8. Structure of an alignment content file

The ingredient files follow the Scripture Burrito Alignment Format. Here is an excerpt from 40MAT-dje-sblgnt.json showing alignment records for Matthew 6:9:

{
  "format": "alignment",
  "version": "0.4",
  "groups": [
    {
      "type": "translation",
      "meta": {
        "creator": "AutoAligner/1.0.0",
        "timestamp": "2025-11-05T10:00:00Z"
      },
      "documents": [
        {"scheme": "BCVWP", "docid": "SBLGNT"},
        {"scheme": "BCVWP", "docid": "ZarmaNT"}
      ],
      "roles": ["source", "target"],
      "records": [
        {
          "references": [["400060090011"], ["400060090011"]],
          "meta": {"confidence": 0.97}
        },
        {
          "references": [["400060090021"], ["400060090021", "400060090031"]],
          "meta": {"confidence": 0.88}
        }
      ]
    }
  ]
}

Key points:

  • format and version identify this as an alignment format file.

  • Each group collects related alignment records.

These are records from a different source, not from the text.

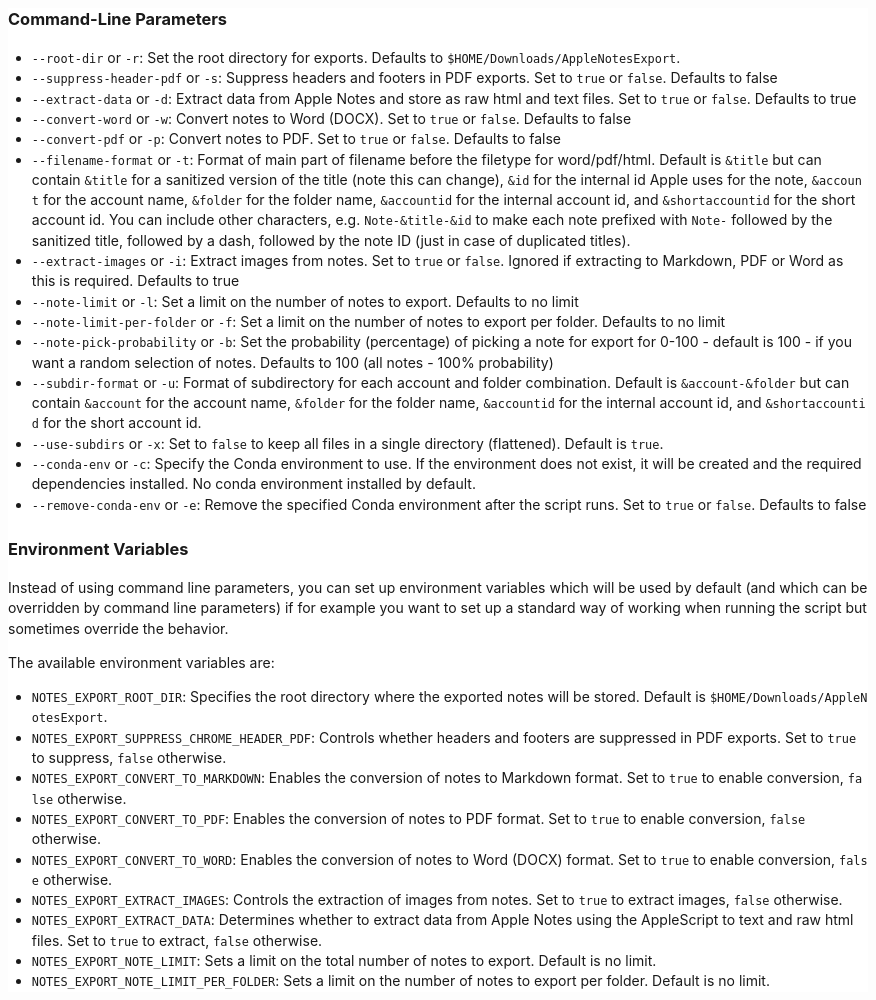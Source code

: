 ### Command-Line Parameters

- `--root-dir` or `-r`: Set the root directory for exports. Defaults to `$HOME/Downloads/AppleNotesExport`.
- `--suppress-header-pdf` or `-s`: Suppress headers and footers in PDF exports. Set to `true` or `false`. Defaults to false
- `--extract-data` or `-d`: Extract data from Apple Notes and store as raw html and text files. Set to `true` or `false`. Defaults to true
- `--convert-word` or `-w`: Convert notes to Word (DOCX). Set to `true` or `false`. Defaults to false
- `--convert-pdf` or `-p`: Convert notes to PDF. Set to `true` or `false`. Defaults to false
- `--filename-format` or `-t`: Format of main part of filename before the filetype for word/pdf/html. Default is `&title` but can contain `&title` for a sanitized version of the title (note this can change), `&id` for the internal id Apple uses for the note, `&account` for the account name, `&folder` for the folder name, `&accountid` for the internal account id, and `&shortaccountid` for the short account id. You can include other characters, e.g. `Note-&title-&id` to make each note prefixed with `Note-` followed by the sanitized title, followed by a dash, followed by the note ID (just in case of duplicated titles).
- `--extract-images` or `-i`: Extract images from notes. Set to `true` or `false`. Ignored if extracting to Markdown, PDF or Word as this is required. Defaults to true
- `--note-limit` or `-l`: Set a limit on the number of notes to export. Defaults to no limit
- `--note-limit-per-folder` or `-f`: Set a limit on the number of notes to export per folder. Defaults to no limit
- `--note-pick-probability` or `-b`: Set the probability (percentage) of picking a note for export for 0-100 - default is 100 - if you want a random selection of notes. Defaults to 100 (all notes - 100% probability)
- `--subdir-format` or `-u`: Format of subdirectory for each account and folder combination. Default is `&account-&folder` but can contain `&account` for the account name, `&folder` for the folder name, `&accountid` for the internal account id, and `&shortaccountid` for the short account id.
- `--use-subdirs` or `-x`: Set to `false` to keep all files in a single directory (flattened). Default is `true`.
- `--conda-env` or `-c`: Specify the Conda environment to use. If the environment does not exist, it will be created and the required dependencies installed. No conda environment installed by default.
- `--remove-conda-env` or `-e`: Remove the specified Conda environment after the script runs. Set to `true` or `false`. Defaults to false

### Environment Variables

Instead of using command line parameters, you can set up environment variables which will be used by default (and which can be overridden by command line parameters) if for example you want to set up a standard way of working when running the script but sometimes override the behavior.

The available environment variables are:

- `NOTES_EXPORT_ROOT_DIR`: Specifies the root directory where the exported notes will be stored. Default is `$HOME/Downloads/AppleNotesExport`.
- `NOTES_EXPORT_SUPPRESS_CHROME_HEADER_PDF`: Controls whether headers and footers are suppressed in PDF exports. Set to `true` to suppress, `false` otherwise.
- `NOTES_EXPORT_CONVERT_TO_MARKDOWN`: Enables the conversion of notes to Markdown format. Set to `true` to enable conversion, `false` otherwise.
- `NOTES_EXPORT_CONVERT_TO_PDF`: Enables the conversion of notes to PDF format. Set to `true` to enable conversion, `false` otherwise.
- `NOTES_EXPORT_CONVERT_TO_WORD`: Enables the conversion of notes to Word (DOCX) format. Set to `true` to enable conversion, `false` otherwise.
- `NOTES_EXPORT_EXTRACT_IMAGES`: Controls the extraction of images from notes. Set to `true` to extract images, `false` otherwise.
- `NOTES_EXPORT_EXTRACT_DATA`: Determines whether to extract data from Apple Notes using the AppleScript to text and raw html files. Set to `true` to extract, `false` otherwise.
- `NOTES_EXPORT_NOTE_LIMIT`: Sets a limit on the total number of notes to export. Default is no limit.
- `NOTES_EXPORT_NOTE_LIMIT_PER_FOLDER`: Sets a limit on the number of notes to export per folder. Default is no limit.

Here the type is "translation" and the roles are "source" (Greek) and "target" (Zarma).

  • documents hoists the reference scheme and document identifiers so they do not have to be repeated in every record. The BCVWP scheme identifies words by a 12-character BBCCCVVVWWWP string (book, chapter, verse, word, part). 400060090011 is Matthew 6:9, word 1, part 1.

  • roles hoists the role names so each references array is positional: references[0] is the source unit, references[1] is the target unit.

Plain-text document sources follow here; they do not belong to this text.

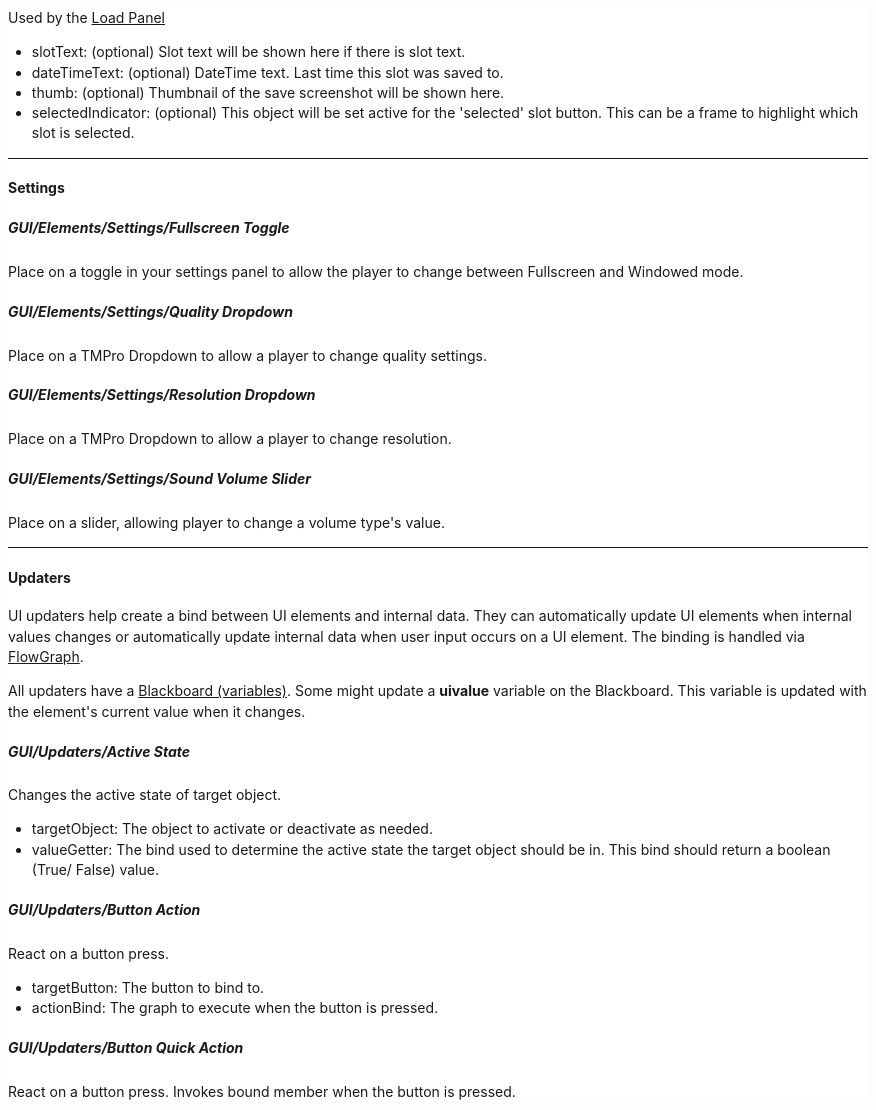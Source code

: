 Used by the [Load Panel](#gui-panels-persistence-load-panel)

- slotText: (optional) Slot text will be shown here if there is slot text.
- dateTimeText: (optional) DateTime text. Last time this slot was saved to.
- thumb: (optional) Thumbnail of the save screenshot will be shown here.
- selectedIndicator: (optional) This object will be set active for the 'selected' slot button. This can be a frame to highlight which slot is selected.

-----------------------------------------------------------------------------------------------------------------------------

#### Settings

##### GUI/Elements/Settings/Fullscreen Toggle

Place on a toggle in your settings panel to allow the player to change between Fullscreen and Windowed mode.

##### GUI/Elements/Settings/Quality Dropdown

Place on a TMPro Dropdown to allow a player to change quality settings.

##### GUI/Elements/Settings/Resolution Dropdown

Place on a TMPro Dropdown to allow a player to change resolution.

##### GUI/Elements/Settings/Sound Volume Slider

Place on a slider, allowing player to change a volume type's value.

-----------------------------------------------------------------------------------------------------------------------------

#### Updaters

UI updaters help create a bind between UI elements and internal data. They can automatically update UI elements when internal values changes or automatically update internal data when user input occurs on a UI element. The binding is handled via [FlowGraph](/bgs/bgs-flowgraph/).

All updaters have a [Blackboard (variables)](/bgs/bgs-vars/). Some might update a **uivalue** variable on the Blackboard. This variable is updated with the element's current value when it changes.

##### GUI/Updaters/Active State

Changes the active state of target object.

- targetObject: The object to activate or deactivate as needed.
- valueGetter: The bind used to determine the active state the target object should be in. This bind should return a boolean (True/ False) value.

##### GUI/Updaters/Button Action

React on a button press.

- targetButton: The button to bind to.
- actionBind: The graph to execute when the button is pressed.

##### GUI/Updaters/Button Quick Action

React on a button press. Invokes bound member when the button is pressed.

  • A reference unit with two selectors (["400060090021", "400060090031"]) means that Greek word 2 aligns to the combination of Zarma words 2 and 3 — a one-to-many mapping.

  • meta.confidence records the aligner’s confidence for each record. Individual records can add or override metadata hoisted from the group.

The complete file

Putting the metadata together:

{
  "format": "scripture burrito",
  "meta": {
    "version": "1.0.0",
    "category": "source",
    "generator": {
      "softwareName": "AutoAligner",
      "softwareVersion": "1.0.0",
      "userName": "Fatima Maïga"
    },
    "defaultLocale": "en",
    "dateCreated": "2025-11-05T10:00:00+01:00"
  },
  "identification": {
    "name": {
      "en": "Zarma NT — SBLGNT Word Alignment"
    },
    "description": {
      "en": "Word-level alignment of the Zarma New Testament against the SBLGNT"
    },
    "abbreviation": {
      "en": "ZJNT-SBLGNT-align"
    }
  },
  "languages": [
    {
      "tag": "dje",
      "name": {"en": "Zarma"}
    },
    {
      "tag": "grc",
      "name": {"en": "Ancient Greek"}
    }
  ],
  "type": {
    "flavorType": {
      "name": "alignment",
      "flavor": {
        "name": "alignment"
      }
    }
  },
  "agencies": [
    {
      "id": "https://seedcompany.com",
      "roles": ["rightsHolder", "content"],
      "url": "https://seedcompany.com",
      "name": {"en": "Seed Company"},
      "abbr": {"en": "SC"}
    }
  ],
  "ingredients": {
    "alignments/40MAT-dje-sblgnt.json": {
      "checksum": {"md5": "a1b2c3d4e5f60001..."},
      "mimeType": "application/json",
      "size": 184200,
      "scope": {"MAT": []}
    },
    "alignments/41MRK-dje-sblgnt.json": {
      "checksum": {"md5": "a1b2c3d4e5f60002..."},
      "mimeType": "application/json",
      "size": 112500,
      "scope": {"MRK": []}
    },
    "alignments/43JHN-dje-sblgnt.json": {
      "checksum": {"md5": "a1b2c3d4e5f60003..."},
      "mimeType": "application/json",
      "size": 161800,
      "scope": {"JHN": []}
    },
    "alignments/44ACT-dje-sblgnt.json": {
      "checksum": {"md5": "a1b2c3d4e5f60004..."},
      "mimeType": "application/json",
      "size": 245600,
      "scope": {"ACT": []}
    }
  }
}

Next steps

  • Add a relationships section to link this alignment burrito to the Zarma text translation burrito it was produced from — use "relationType": "source".

  • To record which alignments were manually reviewed, add per-record metadata in the alignment content files (e.g. "meta": {"curated": true}).

  • For the alignment content file format reference, see the Scripture Burrito Alignment Format specification.

  • For the complete metadata field reference see Alignment Specification.